Re:CREATORS 第12話

 ん〜、スケールが小さくなっちゃったね。
 やっぱり主人公に加害性を持たせなかったから、スティグマが卑小になってしまったという感じ。とはいえ、正直なところ回想シーンで主人公とセツナに恋愛的要素も絡めていたろうし、主人公がネットリンチに参加してたとか加害性を高めたところでお話が面白くなるわけでもないんだよな。当然制作側で検討はしたであろうし、実際この作品の見所は別に主人公の成長モノとしての部分ではなくて、構造の面白さだろうから当然の判断ではある。せいぜい助けを求められていたのに無視したというところが限界なんだろう。だが、それで主人公がアレだけ後悔するのも大げさだし、彼を糾弾するのもかなり筋違いのように感じられる。
 但し、この提示で、軍服の姫君の世界改変の動機が今一わかりづらくなったかなというところ。今回語られたのはセツナの思いは自分の好きなように絵を描いたり動画を作成したりなのであって、ネットリンチにあったから世界に復讐したいとまでは読めないんだよな。もちろん今までに示された情報がすべてというわけでもないので、そういう語られないセツナの本音がどこにあるのかというのは今は伏せられていると考えるのが妥当。いま軍服の姫君の動機は、もはや原作者が物故して二次創作が原動力っていうのなら、果たしてその二次創作者が軍服の姫君に己の動機を仮託しているのか?と言われると、それも違うように思うので、やはりそのへんかなぁと思わざるを得ない。

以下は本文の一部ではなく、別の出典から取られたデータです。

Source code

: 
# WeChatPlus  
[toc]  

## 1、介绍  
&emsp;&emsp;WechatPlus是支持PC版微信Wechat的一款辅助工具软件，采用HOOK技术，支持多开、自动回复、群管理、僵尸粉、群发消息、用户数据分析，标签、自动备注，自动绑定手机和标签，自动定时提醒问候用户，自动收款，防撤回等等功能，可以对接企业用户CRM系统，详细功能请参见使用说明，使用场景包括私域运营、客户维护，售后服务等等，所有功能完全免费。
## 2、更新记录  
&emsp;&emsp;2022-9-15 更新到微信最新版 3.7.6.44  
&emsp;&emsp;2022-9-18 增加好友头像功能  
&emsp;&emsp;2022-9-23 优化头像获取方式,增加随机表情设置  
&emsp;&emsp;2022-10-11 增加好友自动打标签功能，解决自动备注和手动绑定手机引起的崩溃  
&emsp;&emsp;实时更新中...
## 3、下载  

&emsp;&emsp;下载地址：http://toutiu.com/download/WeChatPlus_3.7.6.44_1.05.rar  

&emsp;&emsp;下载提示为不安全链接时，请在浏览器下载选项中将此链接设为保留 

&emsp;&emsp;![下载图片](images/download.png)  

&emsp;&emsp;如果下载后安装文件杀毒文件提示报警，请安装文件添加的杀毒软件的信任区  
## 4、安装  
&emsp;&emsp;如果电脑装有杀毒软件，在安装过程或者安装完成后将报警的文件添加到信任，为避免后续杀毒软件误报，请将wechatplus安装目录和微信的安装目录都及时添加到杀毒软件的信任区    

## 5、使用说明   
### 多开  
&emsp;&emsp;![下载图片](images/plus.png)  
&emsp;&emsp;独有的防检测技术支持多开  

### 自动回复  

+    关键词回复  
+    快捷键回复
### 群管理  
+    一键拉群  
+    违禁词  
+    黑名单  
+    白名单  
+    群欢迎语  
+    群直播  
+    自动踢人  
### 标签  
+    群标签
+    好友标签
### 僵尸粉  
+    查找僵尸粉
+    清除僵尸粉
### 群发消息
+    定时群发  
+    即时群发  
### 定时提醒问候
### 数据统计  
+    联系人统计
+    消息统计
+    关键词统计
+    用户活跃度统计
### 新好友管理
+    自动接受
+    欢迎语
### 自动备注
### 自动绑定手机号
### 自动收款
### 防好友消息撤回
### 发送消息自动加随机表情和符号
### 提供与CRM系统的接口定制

 アリスちゃんの原作者もなんか情けないというか、商業レヴェルの作家が駆け出しでもなかろうに、自分の作った世界観を視聴者にどう提示するかなんて考えてないわけがないのに、あのかけあいはないなとしか。今となっては売れるために魅力的なキャラに仕立て上げるということはあろうけど、それだけに留まって自分の作家性を否定するような定型エピソードだけを作品として世に問うってことはあまりに現実の作家をバカにしているとしか思えないし、なによりキャラはあくまで狂言回しであって作者の考える構造こそ視聴者に突きつけるってスタイルは広江礼威の真骨頂なのであり、現にこの作品がそうであるわけで、アリスちゃんの原作者嫌な役回りを持たされたなぐらいに捉えるべきなんだろう。
 しかしスパロボ的状況になるのか…。まぁ世界観の異なるキャラ同士がコラボで同一の物語にまとめられるってのは今までにもありはしたんだけど、こうミッションがはっきりしていて統一戦線を組む構図に仕上げるのはさすがだなと思わざるを得ない。まぁそこに持っていくのもちょっとこのテキストは強引だなという気はするのだが…。
 あと、ヒキの新キャラ、もしかしてセレジアの相方なのかな?。一つの物語から出てくるのは一キャラのみって前に言われていたような気もするが、元の物語では仲間なのに、現実世界に連れてこられて対立するってのも面白いと言われたら面白いんだが。まぁ普通に考えて別の物語だろうけど。